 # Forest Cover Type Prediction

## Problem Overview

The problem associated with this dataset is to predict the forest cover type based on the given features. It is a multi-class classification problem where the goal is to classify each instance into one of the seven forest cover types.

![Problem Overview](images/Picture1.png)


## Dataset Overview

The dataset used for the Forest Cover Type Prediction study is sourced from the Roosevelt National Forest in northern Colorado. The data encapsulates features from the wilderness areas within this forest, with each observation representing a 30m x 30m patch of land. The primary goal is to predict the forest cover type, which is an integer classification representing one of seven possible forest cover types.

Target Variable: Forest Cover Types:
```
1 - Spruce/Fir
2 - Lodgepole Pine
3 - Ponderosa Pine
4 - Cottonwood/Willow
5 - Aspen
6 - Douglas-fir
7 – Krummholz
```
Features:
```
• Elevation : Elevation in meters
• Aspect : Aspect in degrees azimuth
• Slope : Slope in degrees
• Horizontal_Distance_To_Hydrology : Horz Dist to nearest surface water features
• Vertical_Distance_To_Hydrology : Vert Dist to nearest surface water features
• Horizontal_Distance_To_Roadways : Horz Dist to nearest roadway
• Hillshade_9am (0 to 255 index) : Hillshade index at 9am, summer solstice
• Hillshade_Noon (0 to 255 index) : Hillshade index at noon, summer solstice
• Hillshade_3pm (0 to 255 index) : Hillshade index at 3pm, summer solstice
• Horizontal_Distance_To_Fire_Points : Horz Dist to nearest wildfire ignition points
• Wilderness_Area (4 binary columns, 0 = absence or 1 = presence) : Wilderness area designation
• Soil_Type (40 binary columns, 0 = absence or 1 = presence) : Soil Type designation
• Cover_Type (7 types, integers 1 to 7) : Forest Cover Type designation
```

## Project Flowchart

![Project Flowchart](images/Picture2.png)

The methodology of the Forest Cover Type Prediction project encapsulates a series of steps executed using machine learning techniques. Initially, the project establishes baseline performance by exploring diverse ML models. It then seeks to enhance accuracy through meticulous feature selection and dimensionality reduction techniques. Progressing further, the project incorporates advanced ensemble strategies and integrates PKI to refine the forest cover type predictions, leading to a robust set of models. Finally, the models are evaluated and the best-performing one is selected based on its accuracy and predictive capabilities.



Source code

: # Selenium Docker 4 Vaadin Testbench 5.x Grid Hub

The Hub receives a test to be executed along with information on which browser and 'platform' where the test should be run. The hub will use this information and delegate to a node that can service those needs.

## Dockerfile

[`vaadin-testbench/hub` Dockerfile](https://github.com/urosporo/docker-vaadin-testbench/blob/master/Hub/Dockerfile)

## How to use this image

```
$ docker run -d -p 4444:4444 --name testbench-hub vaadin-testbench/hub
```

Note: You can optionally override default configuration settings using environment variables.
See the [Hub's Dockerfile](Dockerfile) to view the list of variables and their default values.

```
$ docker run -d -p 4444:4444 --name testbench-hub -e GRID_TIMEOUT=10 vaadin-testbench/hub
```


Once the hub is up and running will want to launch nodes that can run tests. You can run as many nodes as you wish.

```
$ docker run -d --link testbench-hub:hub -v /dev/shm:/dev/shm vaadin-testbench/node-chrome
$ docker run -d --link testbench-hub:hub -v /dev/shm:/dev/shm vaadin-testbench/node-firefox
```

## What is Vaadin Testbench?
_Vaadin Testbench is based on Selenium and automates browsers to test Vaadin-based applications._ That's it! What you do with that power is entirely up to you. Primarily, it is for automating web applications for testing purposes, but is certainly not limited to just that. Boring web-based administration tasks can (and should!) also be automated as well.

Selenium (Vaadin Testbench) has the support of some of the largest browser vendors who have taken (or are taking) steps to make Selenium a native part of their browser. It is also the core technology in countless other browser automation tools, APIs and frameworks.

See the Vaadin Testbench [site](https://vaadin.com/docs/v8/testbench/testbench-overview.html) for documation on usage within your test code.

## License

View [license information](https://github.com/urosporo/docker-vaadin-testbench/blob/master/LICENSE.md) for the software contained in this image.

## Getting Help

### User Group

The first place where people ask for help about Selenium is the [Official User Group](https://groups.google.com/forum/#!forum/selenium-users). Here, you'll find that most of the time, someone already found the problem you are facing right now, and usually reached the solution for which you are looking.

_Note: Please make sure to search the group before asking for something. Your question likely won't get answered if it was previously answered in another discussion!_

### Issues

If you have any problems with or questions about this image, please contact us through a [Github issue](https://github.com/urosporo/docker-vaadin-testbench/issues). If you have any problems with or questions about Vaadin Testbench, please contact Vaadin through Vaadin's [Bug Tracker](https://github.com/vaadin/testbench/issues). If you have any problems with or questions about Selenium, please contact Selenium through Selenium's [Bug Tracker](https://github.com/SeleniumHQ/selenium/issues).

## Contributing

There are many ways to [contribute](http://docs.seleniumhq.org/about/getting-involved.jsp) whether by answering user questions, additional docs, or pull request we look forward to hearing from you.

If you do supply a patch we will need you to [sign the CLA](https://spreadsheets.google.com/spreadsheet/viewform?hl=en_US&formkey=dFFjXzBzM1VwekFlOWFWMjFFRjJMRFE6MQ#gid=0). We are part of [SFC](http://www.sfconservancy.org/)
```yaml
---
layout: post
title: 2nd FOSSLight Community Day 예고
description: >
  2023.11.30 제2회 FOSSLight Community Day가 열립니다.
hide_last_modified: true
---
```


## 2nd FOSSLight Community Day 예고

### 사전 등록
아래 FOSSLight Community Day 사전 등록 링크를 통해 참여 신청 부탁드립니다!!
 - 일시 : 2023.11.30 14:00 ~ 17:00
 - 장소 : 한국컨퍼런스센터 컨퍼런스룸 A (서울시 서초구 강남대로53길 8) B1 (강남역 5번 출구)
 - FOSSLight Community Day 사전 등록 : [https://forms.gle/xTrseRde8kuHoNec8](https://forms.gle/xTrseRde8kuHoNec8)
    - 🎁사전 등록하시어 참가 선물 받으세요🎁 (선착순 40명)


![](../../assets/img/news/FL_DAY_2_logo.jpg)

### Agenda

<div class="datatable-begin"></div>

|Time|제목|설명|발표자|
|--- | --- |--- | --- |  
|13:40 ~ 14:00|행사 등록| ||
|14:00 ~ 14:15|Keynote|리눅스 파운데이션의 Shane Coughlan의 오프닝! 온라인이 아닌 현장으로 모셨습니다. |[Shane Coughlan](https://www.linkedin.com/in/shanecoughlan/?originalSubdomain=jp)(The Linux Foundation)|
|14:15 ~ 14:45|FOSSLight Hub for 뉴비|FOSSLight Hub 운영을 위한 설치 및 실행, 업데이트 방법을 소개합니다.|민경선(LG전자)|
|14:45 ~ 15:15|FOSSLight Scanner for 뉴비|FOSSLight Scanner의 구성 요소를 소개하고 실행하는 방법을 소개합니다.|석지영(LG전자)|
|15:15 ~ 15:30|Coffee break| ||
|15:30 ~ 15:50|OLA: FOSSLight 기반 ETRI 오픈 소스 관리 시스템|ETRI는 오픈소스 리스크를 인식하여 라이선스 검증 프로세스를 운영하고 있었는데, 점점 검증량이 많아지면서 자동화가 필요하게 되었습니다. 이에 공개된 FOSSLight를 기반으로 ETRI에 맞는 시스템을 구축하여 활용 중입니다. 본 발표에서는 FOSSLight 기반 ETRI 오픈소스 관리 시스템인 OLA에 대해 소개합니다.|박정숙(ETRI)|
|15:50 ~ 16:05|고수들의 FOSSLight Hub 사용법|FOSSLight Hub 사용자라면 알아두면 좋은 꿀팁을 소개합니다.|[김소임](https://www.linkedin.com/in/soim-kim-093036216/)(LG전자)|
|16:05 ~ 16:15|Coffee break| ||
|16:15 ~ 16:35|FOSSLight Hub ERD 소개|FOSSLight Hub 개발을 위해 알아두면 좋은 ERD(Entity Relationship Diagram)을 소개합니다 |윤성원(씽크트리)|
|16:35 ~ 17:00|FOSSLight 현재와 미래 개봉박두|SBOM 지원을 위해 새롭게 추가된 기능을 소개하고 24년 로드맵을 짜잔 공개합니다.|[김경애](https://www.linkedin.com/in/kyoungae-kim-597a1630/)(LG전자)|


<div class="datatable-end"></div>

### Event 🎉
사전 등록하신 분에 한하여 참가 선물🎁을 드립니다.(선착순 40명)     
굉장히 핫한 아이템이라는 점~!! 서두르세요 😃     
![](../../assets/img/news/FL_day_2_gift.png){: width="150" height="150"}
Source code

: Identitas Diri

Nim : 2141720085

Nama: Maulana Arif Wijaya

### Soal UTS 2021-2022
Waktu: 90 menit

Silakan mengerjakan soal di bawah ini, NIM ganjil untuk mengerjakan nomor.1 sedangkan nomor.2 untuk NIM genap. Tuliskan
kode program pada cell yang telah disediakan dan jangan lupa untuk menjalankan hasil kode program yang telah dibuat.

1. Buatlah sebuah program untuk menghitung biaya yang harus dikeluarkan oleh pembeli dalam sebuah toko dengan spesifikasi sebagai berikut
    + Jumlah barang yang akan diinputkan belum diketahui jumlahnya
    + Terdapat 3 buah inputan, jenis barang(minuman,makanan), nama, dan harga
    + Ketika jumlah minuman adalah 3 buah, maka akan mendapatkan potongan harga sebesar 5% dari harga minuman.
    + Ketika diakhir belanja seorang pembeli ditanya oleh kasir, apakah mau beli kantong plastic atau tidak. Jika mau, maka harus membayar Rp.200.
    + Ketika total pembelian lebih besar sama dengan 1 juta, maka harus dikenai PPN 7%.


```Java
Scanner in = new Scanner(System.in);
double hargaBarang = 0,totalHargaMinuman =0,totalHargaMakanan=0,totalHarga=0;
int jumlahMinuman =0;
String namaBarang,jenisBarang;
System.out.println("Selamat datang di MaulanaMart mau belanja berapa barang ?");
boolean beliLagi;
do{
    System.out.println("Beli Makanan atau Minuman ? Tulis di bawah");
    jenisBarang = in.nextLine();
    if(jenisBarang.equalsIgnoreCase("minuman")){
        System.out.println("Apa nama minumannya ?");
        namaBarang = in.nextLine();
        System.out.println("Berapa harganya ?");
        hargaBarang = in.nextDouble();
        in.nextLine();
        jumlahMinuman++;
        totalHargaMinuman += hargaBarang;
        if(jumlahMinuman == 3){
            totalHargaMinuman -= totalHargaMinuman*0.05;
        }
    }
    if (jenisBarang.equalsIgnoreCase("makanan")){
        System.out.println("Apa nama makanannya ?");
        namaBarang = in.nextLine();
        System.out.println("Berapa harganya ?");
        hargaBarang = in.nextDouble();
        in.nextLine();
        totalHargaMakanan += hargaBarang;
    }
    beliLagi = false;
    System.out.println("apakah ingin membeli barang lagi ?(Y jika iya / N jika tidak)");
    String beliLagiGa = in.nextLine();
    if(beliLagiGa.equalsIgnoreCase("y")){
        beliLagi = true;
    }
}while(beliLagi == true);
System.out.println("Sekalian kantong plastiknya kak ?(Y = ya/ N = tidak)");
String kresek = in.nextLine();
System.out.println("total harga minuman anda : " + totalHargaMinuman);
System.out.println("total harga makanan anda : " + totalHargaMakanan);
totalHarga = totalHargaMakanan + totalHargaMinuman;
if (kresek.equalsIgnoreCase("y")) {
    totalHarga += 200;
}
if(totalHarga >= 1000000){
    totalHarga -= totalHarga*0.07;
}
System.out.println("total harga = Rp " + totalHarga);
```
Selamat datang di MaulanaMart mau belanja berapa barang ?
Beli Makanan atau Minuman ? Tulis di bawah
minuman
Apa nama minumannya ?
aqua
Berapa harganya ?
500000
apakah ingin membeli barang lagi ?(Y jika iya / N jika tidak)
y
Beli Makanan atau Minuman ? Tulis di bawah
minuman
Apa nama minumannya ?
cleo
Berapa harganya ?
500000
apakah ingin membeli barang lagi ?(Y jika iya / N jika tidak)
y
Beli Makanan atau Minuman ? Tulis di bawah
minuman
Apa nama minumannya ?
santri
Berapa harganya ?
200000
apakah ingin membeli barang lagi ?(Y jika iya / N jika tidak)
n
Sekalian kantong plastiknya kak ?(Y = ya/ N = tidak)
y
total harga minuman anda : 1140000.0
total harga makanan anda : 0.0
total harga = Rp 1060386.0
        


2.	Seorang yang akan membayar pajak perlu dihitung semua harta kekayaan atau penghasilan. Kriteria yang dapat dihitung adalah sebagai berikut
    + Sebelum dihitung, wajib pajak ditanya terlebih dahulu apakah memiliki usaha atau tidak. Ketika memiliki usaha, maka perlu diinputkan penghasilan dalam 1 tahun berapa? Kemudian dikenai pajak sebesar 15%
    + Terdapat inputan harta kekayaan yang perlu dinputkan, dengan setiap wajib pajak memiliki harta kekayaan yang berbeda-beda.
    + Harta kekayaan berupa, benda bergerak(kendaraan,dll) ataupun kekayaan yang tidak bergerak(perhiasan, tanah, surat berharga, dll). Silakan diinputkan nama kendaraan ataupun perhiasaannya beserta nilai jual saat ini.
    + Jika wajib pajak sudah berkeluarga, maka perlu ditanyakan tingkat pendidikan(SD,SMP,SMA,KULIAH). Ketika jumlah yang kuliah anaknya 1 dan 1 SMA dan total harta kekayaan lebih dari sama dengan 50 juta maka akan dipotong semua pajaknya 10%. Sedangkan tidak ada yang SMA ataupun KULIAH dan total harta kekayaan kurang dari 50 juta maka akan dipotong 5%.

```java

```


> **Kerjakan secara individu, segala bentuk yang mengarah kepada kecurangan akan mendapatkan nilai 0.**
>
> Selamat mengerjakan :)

What you have to do:
How many lines of the data contain "true"? Work it out and give only the number.

Reply to the task:
3